DATA SECTION:
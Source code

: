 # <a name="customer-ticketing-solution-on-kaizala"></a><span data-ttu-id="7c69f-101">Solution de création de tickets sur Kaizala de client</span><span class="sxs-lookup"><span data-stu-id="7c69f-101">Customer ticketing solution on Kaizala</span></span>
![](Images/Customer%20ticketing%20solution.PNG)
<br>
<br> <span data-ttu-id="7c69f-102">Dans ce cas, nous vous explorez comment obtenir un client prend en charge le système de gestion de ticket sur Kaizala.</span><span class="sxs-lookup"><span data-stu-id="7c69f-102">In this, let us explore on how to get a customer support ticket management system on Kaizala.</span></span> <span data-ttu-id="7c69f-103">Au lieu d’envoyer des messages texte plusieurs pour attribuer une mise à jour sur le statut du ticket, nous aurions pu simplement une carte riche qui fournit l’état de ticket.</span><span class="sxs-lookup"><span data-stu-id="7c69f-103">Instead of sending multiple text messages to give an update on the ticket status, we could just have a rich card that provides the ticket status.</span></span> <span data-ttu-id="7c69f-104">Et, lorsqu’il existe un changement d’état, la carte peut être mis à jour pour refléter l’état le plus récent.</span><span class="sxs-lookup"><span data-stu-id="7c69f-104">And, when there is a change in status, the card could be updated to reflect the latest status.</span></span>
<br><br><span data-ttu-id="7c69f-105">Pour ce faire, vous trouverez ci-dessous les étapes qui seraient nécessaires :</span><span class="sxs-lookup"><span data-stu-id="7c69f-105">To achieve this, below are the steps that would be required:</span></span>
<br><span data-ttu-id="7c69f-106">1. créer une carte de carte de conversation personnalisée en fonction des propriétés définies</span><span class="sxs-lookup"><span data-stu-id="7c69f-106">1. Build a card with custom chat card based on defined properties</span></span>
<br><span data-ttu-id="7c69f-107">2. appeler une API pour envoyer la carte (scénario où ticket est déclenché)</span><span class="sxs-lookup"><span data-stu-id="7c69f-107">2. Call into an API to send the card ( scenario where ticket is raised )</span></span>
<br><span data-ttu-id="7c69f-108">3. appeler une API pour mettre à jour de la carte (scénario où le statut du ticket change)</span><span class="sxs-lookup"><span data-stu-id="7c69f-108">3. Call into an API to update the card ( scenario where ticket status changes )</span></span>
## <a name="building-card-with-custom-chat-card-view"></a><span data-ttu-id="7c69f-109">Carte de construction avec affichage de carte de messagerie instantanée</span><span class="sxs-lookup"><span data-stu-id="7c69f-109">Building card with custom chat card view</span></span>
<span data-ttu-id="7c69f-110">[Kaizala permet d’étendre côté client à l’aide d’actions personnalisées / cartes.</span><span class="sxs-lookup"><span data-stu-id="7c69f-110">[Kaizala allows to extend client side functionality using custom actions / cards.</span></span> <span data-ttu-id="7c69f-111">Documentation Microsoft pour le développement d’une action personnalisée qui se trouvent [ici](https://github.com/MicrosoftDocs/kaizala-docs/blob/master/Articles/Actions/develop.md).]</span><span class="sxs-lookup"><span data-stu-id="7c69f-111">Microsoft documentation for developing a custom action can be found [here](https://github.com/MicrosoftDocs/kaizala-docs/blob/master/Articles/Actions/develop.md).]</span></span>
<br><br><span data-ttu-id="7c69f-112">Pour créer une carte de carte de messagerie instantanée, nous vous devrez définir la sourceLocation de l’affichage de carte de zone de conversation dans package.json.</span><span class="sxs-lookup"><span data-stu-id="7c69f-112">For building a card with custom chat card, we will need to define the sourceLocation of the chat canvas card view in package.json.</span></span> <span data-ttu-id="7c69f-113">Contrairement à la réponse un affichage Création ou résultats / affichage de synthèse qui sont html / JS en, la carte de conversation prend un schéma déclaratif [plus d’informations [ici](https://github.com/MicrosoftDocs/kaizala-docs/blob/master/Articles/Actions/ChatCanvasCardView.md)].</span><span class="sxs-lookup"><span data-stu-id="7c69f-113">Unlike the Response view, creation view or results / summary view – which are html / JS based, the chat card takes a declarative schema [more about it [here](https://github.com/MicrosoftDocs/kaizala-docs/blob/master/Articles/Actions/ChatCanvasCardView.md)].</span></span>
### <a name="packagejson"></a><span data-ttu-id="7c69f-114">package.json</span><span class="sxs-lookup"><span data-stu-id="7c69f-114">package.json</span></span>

WHAT IS BEING ASKED: Each record should be given again exactly as it reads.

PROBLEM SOLUTION:
Source code

: # <a name="customer-ticketing-solution-on-kaizala"></a><span data-ttu-id="7c69f-101">Solution de création de tickets sur Kaizala de client</span><span class="sxs-lookup"><span data-stu-id="7c69f-101">Customer ticketing solution on Kaizala</span></span>
![](Images/Customer%20ticketing%20solution.PNG)
<br>
<br> <span data-ttu-id="7c69f-102">Dans ce cas, nous vous explorez comment obtenir un client prend en charge le système de gestion de ticket sur Kaizala.</span><span class="sxs-lookup"><span data-stu-id="7c69f-102">In this, let us explore on how to get a customer support ticket management system on Kaizala.</span></span> <span data-ttu-id="7c69f-103">Au lieu d’envoyer des messages texte plusieurs pour attribuer une mise à jour sur le statut du ticket, nous aurions pu simplement une carte riche qui fournit l’état de ticket.</span><span class="sxs-lookup"><span data-stu-id="7c69f-103">Instead of sending multiple text messages to give an update on the ticket status, we could just have a rich card that provides the ticket status.</span></span> <span data-ttu-id="7c69f-104">Et, lorsqu’il existe un changement d’état, la carte peut être mis à jour pour refléter l’état le plus récent.</span><span class="sxs-lookup"><span data-stu-id="7c69f-104">And, when there is a change in status, the card could be updated to reflect the latest status.</span></span>
<br><br><span data-ttu-id="7c69f-105">Pour ce faire, vous trouverez ci-dessous les étapes qui seraient nécessaires :</span><span class="sxs-lookup"><span data-stu-id="7c69f-105">To achieve this, below are the steps that would be required:</span></span>
<br><span data-ttu-id="7c69f-106">1. créer une carte de carte de conversation personnalisée en fonction des propriétés définies</span><span class="sxs-lookup"><span data-stu-id="7c69f-106">1. Build a card with custom chat card based on defined properties</span></span>
<br><span data-ttu-id="7c69f-107">2. appeler une API pour envoyer la carte (scénario où ticket est déclenché)</span><span class="sxs-lookup"><span data-stu-id="7c69f-107">2. Call into an API to send the card ( scenario where ticket is raised )</span></span>
<br><span data-ttu-id="7c69f-108">3. appeler une API pour mettre à jour de la carte (scénario où le statut du ticket change)</span><span class="sxs-lookup"><span data-stu-id="7c69f-108">3. Call into an API to update the card ( scenario where ticket status changes )</span></span>
## <a name="building-card-with-custom-chat-card-view"></a><span data-ttu-id="7c69f-109">Carte de construction avec affichage de carte de messagerie instantanée</span><span class="sxs-lookup"><span data-stu-id="7c69f-109">Building card with custom chat card view</span></span>
<span data-ttu-id="7c69f-110">[Kaizala permet d’étendre côté client à l’aide d’actions personnalisées / cartes.</span><span class="sxs-lookup"><span data-stu-id="7c69f-110">[Kaizala allows to extend client side functionality using custom actions / cards.</span></span> <span data-ttu-id="7c69f-111">Documentation Microsoft pour le développement d’une action personnalisée qui se trouvent [ici](https://github.com/MicrosoftDocs/kaizala-docs/blob/master/Articles/Actions/develop.md).]</span><span class="sxs-lookup"><span data-stu-id="7c69f-111">Microsoft documentation for developing a custom action can be found [here](https://github.com/MicrosoftDocs/kaizala-docs/blob/master/Articles/Actions/develop.md).]</span></span>
<br><br><span data-ttu-id="7c69f-112">Pour créer une carte de carte de messagerie instantanée, nous vous devrez définir la sourceLocation de l’affichage de carte de zone de conversation dans package.json.</span><span class="sxs-lookup"><span data-stu-id="7c69f-112">For building a card with custom chat card, we will need to define the sourceLocation of the chat canvas card view in package.json.</span></span> <span data-ttu-id="7c69f-113">Contrairement à la réponse un affichage Création ou résultats / affichage de synthèse qui sont html / JS en, la carte de conversation prend un schéma déclaratif [plus d’informations [ici](https://github.com/MicrosoftDocs/kaizala-docs/blob/master/Articles/Actions/ChatCanvasCardView.md)].</span><span class="sxs-lookup"><span data-stu-id="7c69f-113">Unlike the Response view, creation view or results / summary view – which are html / JS based, the chat card takes a declarative schema [more about it [here](https://github.com/MicrosoftDocs/kaizala-docs/blob/master/Articles/Actions/ChatCanvasCardView.md)].</span></span>
### <a name="packagejson"></a><span data-ttu-id="7c69f-114">package.json</span><span class="sxs-lookup"><span data-stu-id="7c69f-114">package.json</span></span>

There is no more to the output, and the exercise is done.